〈ピアノ発表会2020〉開催しました

今年に入ってから、新型感染症防止のため3月~6月の4か月間、ピアノ・リトミックともにオンラインレッスンになりました。 慣れないレッスン形態でしたが、長い「お家時間」の中で皆さん練習にしっかりと取り組み、とても上達されました。当初春休みまでの「休校」が、4月の「緊急事態宣言」を経て、実際に会うことが出来ない状況が7月まで続きましたが、5月には「ビデオコンサート」を行い、音楽を通してみんなと繋がっている楽しさを味わうことも出来ました。皆さんにとって、音楽を学ぶことの意味が深まったように思います。

音楽は人の心を包み込み、支えてくれます。
音楽に触れることで幸せを感じることが出来ます。
音楽に気持ちを託し重ね合わすことで、人生の豊かさを実感できます。
最近『ストリートピアノ』といって、公共の場にだれでもいつでも弾けるピアノが置かれるようになりました。テレビ番組でも『駅ピアノ』『空港ピアノ』という世界中のストリートピアノの様子が紹介されています。演奏者が思い思いに心を込めてピアノに触れる様子が素敵で、その音楽に惹き込まれます。またインタビューで語られる、演奏者が音楽とどのように関わってきたかの内容にも、その人の人生が凝縮されていて心打たれます。音楽の持つ力の多様性が見える形となって、その価値が改めて実証されているように思います。
ところで、分析手法の一つに感覚史という分野があり、「五感の感じ方は個人の生物学的現象に留まらず、社会的・文化的要因によっても規定される」という捉え方をするそうです。ピアノを学ぶことが、誰もが文化の担い手である自覚を持つことに繋がるように、様々な機会・環境が増えてきました。皆さんの学びは、これからの社会の中で生きてくると思います。

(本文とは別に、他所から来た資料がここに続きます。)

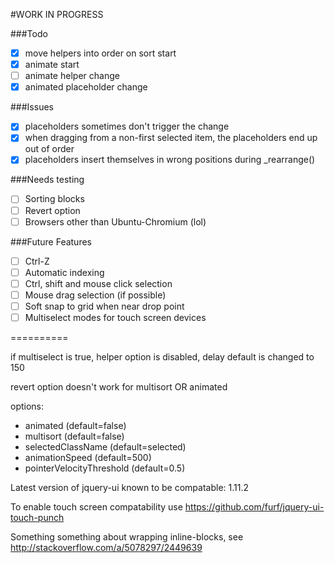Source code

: #WORK IN PROGRESS

###Todo
- [X] move helpers into order on sort start
- [X] animate start
- [ ] animate helper change
- [X] animated placeholder change

###Issues
- [X] placeholders sometimes don't trigger the change
- [X] when dragging from a non-first selected item,
the placeholders end up out of order
- [X] placeholders insert themselves in wrong positions
during _rearrange()

###Needs testing
- [ ] Sorting blocks
- [ ] Revert option
- [ ] Browsers other than Ubuntu-Chromium (lol)

###Future Features
- [ ] Ctrl-Z
- [ ] Automatic indexing
- [ ] Ctrl, shift and mouse click selection
- [ ] Mouse drag selection (if possible)
- [ ] Soft snap to grid when near drop point
- [ ] Multiselect modes for touch screen devices

==========

if multiselect is true, 
helper option is disabled, 
delay default is changed to 150

revert option doesn't work for multisort OR animated

options:

- animated (default=false)
- multisort (default=false)
- selectedClassName (default=selected)
- animationSpeed (default=500)
- pointerVelocityThreshold (default=0.5)

Latest version of jquery-ui known to be compatable: 1.11.2

To enable touch screen compatability use https://github.com/furf/jquery-ui-touch-punch

Something something about wrapping inline-blocks, see http://stackoverflow.com/a/5078297/2449639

さて、今回は新型感染症対策という例年とは違う課題がありながらも、舞台関係者やおうちの方々皆様にご協力をいただき、無事にピアノ発表会を開催することができました。
皆さん共に本番の舞台を楽しみ、とても良い演奏が出来ました。
「本番が一番上手に弾けた!」という人が多かったようでしたね。^^;
私も舞台袖で聞きながら、舞台上で堂々と演奏するみんなの姿が頼もしく、また演奏後に戻って来る時の満足そうな表情に「発表会っていいもんだなあ…」としみじみと感じていました。

特に今回強く感じたのは、自分の演奏が出来るようになってきた人が増えたことです。
演奏者が“自分の中から湧き上がってくる音楽”を感じられるときに、たとえ完璧な演奏でなくても聞いている人にそれが伝わり、心を動かします。
自分を表現できる曲と出会うことも音楽を学ぶ醍醐味ですが、「この曲に出会って、表現することが楽しくなった」という経験ができた発表会になったと思います。コメント欄に「今まで弾いた曲の中で一番好きな曲です」と書いてくれた人もいました。
そんな訳で、終わりの挨拶の時に「聴き応えがありました」とお話ししましたが、私もみんなの演奏を楽しませていただきました。弛まず続けてそれを本物にしていって欲しいです。
そして、これからもたくさんの曲を弾いていけるようにしっかり練習して、「目には見えない自分だけの財産」を築いて行ってください。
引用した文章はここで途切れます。